DATASET RECORDS START

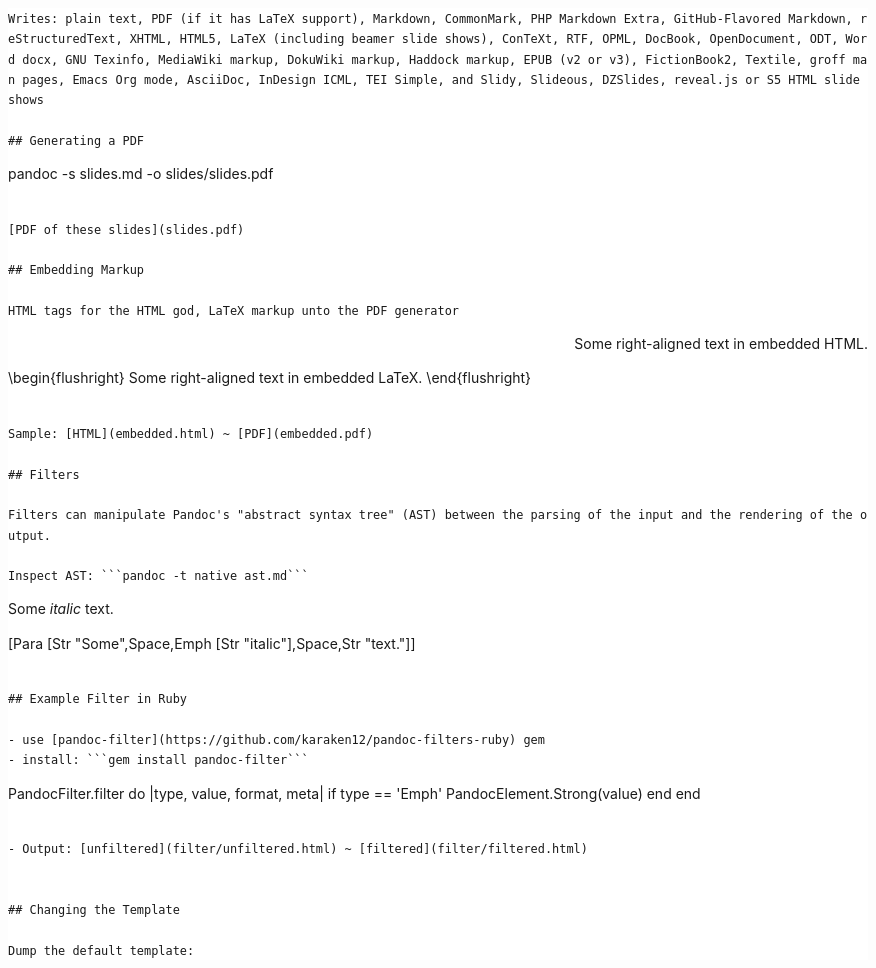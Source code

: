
 ```
Writes: plain text, PDF (if it has LaTeX support), Markdown, CommonMark, PHP Markdown Extra, GitHub-Flavored Markdown, reStructuredText, XHTML, HTML5, LaTeX (including beamer slide shows), ConTeXt, RTF, OPML, DocBook, OpenDocument, ODT, Word docx, GNU Texinfo, MediaWiki markup, DokuWiki markup, Haddock markup, EPUB (v2 or v3), FictionBook2, Textile, groff man pages, Emacs Org mode, AsciiDoc, InDesign ICML, TEI Simple, and Slidy, Slideous, DZSlides, reveal.js or S5 HTML slide shows

## Generating a PDF

```
pandoc -s slides.md -o slides/slides.pdf
```

[PDF of these slides](slides.pdf)

## Embedding Markup

HTML tags for the HTML god, LaTeX markup unto the PDF generator

```
<p style="text-align: right">
Some right-aligned text in embedded HTML.
</p>

\begin{flushright}
Some right-aligned text in embedded LaTeX.
\end{flushright}
```

Sample: [HTML](embedded.html) ~ [PDF](embedded.pdf)

## Filters

Filters can manipulate Pandoc's "abstract syntax tree" (AST) between the parsing of the input and the rendering of the output.

Inspect AST: ```pandoc -t native ast.md```

```
Some *italic* text.
```

```
[Para [Str "Some",Space,Emph [Str "italic"],Space,Str "text."]]
```

## Example Filter in Ruby

- use [pandoc-filter](https://github.com/karaken12/pandoc-filters-ruby) gem
- install: ```gem install pandoc-filter```

```
PandocFilter.filter do |type, value, format, meta|
  if type == 'Emph'
    PandocElement.Strong(value)
  end
end
```

- Output: [unfiltered](filter/unfiltered.html) ~ [filtered](filter/filtered.html)


## Changing the Template

Dump the default template:

```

DATASET RECORDS END

ACTIVITY
Pictures stay out of the copy; please restate every record above exactly.

ANSWER TO THIS TASK
Source code

:
 ```
Writes: plain text, PDF (if it has LaTeX support), Markdown, CommonMark, PHP Markdown Extra, GitHub-Flavored Markdown, reStructuredText, XHTML, HTML5, LaTeX (including beamer slide shows), ConTeXt, RTF, OPML, DocBook, OpenDocument, ODT, Word docx, GNU Texinfo, MediaWiki markup, DokuWiki markup, Haddock markup, EPUB (v2 or v3), FictionBook2, Textile, groff man pages, Emacs Org mode, AsciiDoc, InDesign ICML, TEI Simple, and Slidy, Slideous, DZSlides, reveal.js or S5 HTML slide shows

## Generating a PDF

```
pandoc -s slides.md -o slides/slides.pdf
```

[PDF of these slides](slides.pdf)

## Embedding Markup

HTML tags for the HTML god, LaTeX markup unto the PDF generator

```
<p style="text-align: right">
Some right-aligned text in embedded HTML.
</p>

\begin{flushright}
Some right-aligned text in embedded LaTeX.
\end{flushright}
```

Sample: [HTML](embedded.html) ~ [PDF](embedded.pdf)

## Filters

Filters can manipulate Pandoc's "abstract syntax tree" (AST) between the parsing of the input and the rendering of the output.

Inspect AST: ```pandoc -t native ast.md```

```
Some *italic* text.
```

```
[Para [Str "Some",Space,Emph [Str "italic"],Space,Str "text."]]
```

## Example Filter in Ruby

- use [pandoc-filter](https://github.com/karaken12/pandoc-filters-ruby) gem
- install: ```gem install pandoc-filter```

```
PandocFilter.filter do |type, value, format, meta|
  if type == 'Emph'
    PandocElement.Strong(value)
  end
end
```

- Output: [unfiltered](filter/unfiltered.html) ~ [filtered](filter/filtered.html)


## Changing the Template

Dump the default template:

```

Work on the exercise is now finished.